Laying here in my bed, questioning the ironies in life. Life throws many obstacles down your path, and it is our duty to try and overcome them because that is what makes life what it is. When you are unable to overcome it, then you try to learn from the mistakes you have made. The problem with that is, what if it is too late to fix your mistakes? What if you just can’t do anything to stop the inevitable from happening? Do you just have to end up swallowing your pride, keeping a steady head and heart, and watch it all unravel before you?

These are the thoughts that are running around in my head as I think back on all of my years of school. I have worked for over three years as a Bio major to try and get into UCSC, the school I have been dreaming to belong in since I was in high school. Now it is within my reach, but I may have lost that chance forever because I may or may not have failed the last biology class I have to take as an undergraduate.
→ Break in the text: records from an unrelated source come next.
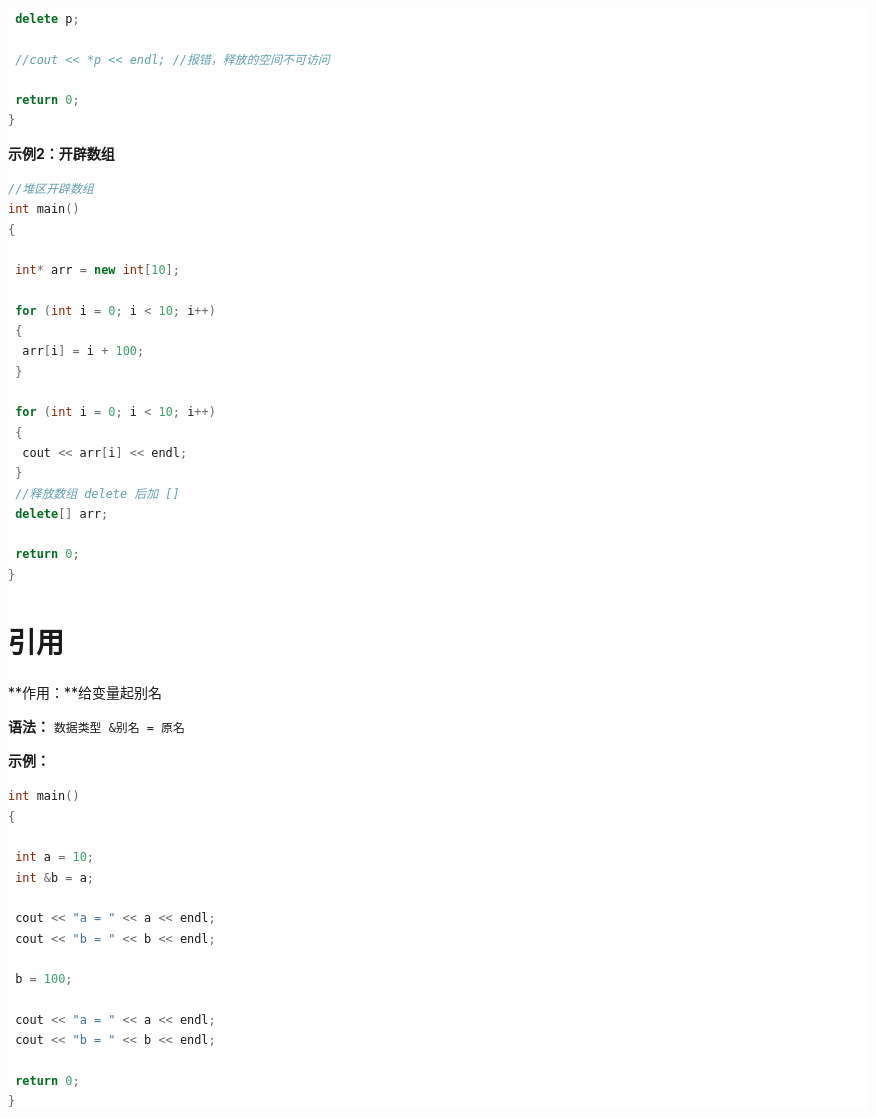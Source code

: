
 ```c++
 delete p;

 //cout << *p << endl; //报错，释放的空间不可访问

 return 0;
}
```

**示例2：开辟数组**

```c++
//堆区开辟数组
int main()
{

 int* arr = new int[10];

 for (int i = 0; i < 10; i++)
 {
  arr[i] = i + 100;
 }

 for (int i = 0; i < 10; i++)
 {
  cout << arr[i] << endl;
 }
 //释放数组 delete 后加 []
 delete[] arr;

 return 0;
}

```

# 引用

**作用：**给变量起别名

**语法：** `数据类型 &别名 = 原名`

**示例：**

```C++
int main()
{

 int a = 10;
 int &b = a;

 cout << "a = " << a << endl;
 cout << "b = " << b << endl;

 b = 100;

 cout << "a = " << a << endl;
 cout << "b = " << b << endl;

 return 0;
}
```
I know I have tried my best and have done everything in my power to get to the place I want to be in. I know that this is a very ironic thing that can ever happen to me, but I just can’t find myself to accept this. I want to keep on fighting to get into that school, but I just don’t even know who or what I am supposed to fight anymore.

Life is all about taking risks and fighting with the determination and willpower you need to succeed. Even with all these failures in my life, I still force myself back up and try again for a better outcome. However, if I were to fail that class, there might not be another outcome because I may have lost that chance completely. I want to keep on fighting. I am still burning with my determination to fight and fight and fight some more. I am not the type of person to give up on my dreams, but what do you do when life throws you into this kind of state? Where you are in a situation that forces you to fight out blindly and cruelly laughs at you while you struggle to succeed?